> What this task involves
Return each line of the data below verbatim; pictures are to be left out.

Source texts of formatted documents:
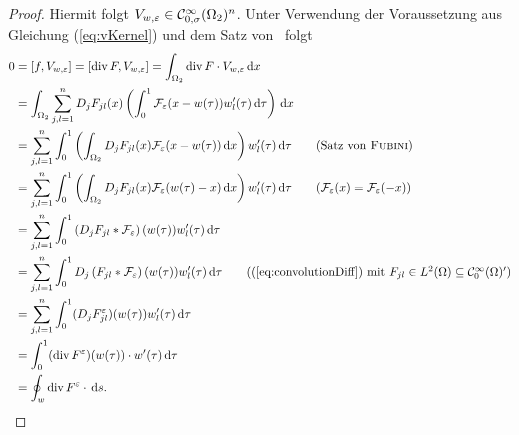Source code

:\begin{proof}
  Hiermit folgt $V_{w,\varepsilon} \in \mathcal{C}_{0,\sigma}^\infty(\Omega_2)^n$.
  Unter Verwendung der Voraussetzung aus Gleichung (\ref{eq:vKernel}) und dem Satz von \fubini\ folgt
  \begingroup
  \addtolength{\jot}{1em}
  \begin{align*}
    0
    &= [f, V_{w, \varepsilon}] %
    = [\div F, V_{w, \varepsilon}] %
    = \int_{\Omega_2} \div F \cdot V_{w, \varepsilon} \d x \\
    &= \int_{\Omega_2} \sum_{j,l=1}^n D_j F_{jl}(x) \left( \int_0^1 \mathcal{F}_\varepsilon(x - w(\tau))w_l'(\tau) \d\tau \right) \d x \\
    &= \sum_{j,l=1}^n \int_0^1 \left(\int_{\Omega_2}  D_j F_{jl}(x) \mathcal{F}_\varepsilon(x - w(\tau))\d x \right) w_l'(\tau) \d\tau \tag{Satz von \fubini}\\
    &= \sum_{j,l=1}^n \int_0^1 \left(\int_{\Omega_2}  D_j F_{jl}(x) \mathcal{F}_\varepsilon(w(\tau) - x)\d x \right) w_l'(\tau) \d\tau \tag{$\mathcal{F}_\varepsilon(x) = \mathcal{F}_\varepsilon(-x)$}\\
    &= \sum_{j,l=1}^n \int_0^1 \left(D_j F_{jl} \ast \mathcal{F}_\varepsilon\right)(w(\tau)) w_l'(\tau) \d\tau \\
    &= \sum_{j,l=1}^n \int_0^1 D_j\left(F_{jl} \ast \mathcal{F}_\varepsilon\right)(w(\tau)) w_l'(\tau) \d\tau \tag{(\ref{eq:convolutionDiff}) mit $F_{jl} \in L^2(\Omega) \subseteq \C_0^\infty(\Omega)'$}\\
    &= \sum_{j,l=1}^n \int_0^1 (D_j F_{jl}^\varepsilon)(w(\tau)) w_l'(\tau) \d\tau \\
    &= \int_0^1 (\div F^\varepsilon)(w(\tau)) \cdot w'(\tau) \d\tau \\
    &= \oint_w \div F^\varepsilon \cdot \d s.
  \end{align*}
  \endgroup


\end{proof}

> Exercise response
Source code

:\begin{proof}
  Hiermit folgt $V_{w,\varepsilon} \in \mathcal{C}_{0,\sigma}^\infty(\Omega_2)^n$.
  Unter Verwendung der Voraussetzung aus Gleichung (\ref{eq:vKernel}) und dem Satz von \fubini\ folgt
  \begingroup
  \addtolength{\jot}{1em}
  \begin{align*}
    0
    &= [f, V_{w, \varepsilon}] %
    = [\div F, V_{w, \varepsilon}] %
    = \int_{\Omega_2} \div F \cdot V_{w, \varepsilon} \d x \\
    &= \int_{\Omega_2} \sum_{j,l=1}^n D_j F_{jl}(x) \left( \int_0^1 \mathcal{F}_\varepsilon(x - w(\tau))w_l'(\tau) \d\tau \right) \d x \\
    &= \sum_{j,l=1}^n \int_0^1 \left(\int_{\Omega_2}  D_j F_{jl}(x) \mathcal{F}_\varepsilon(x - w(\tau))\d x \right) w_l'(\tau) \d\tau \tag{Satz von \fubini}\\
    &= \sum_{j,l=1}^n \int_0^1 \left(\int_{\Omega_2}  D_j F_{jl}(x) \mathcal{F}_\varepsilon(w(\tau) - x)\d x \right) w_l'(\tau) \d\tau \tag{$\mathcal{F}_\varepsilon(x) = \mathcal{F}_\varepsilon(-x)$}\\
    &= \sum_{j,l=1}^n \int_0^1 \left(D_j F_{jl} \ast \mathcal{F}_\varepsilon\right)(w(\tau)) w_l'(\tau) \d\tau \\
    &= \sum_{j,l=1}^n \int_0^1 D_j\left(F_{jl} \ast \mathcal{F}_\varepsilon\right)(w(\tau)) w_l'(\tau) \d\tau \tag{(\ref{eq:convolutionDiff}) mit $F_{jl} \in L^2(\Omega) \subseteq \C_0^\infty(\Omega)'$}\\
    &= \sum_{j,l=1}^n \int_0^1 (D_j F_{jl}^\varepsilon)(w(\tau)) w_l'(\tau) \d\tau \\
    &= \int_0^1 (\div F^\varepsilon)(w(\tau)) \cdot w'(\tau) \d\tau \\
    &= \oint_w \div F^\varepsilon \cdot \d s.
  \end{align*}
  \endgroup


\end{proof}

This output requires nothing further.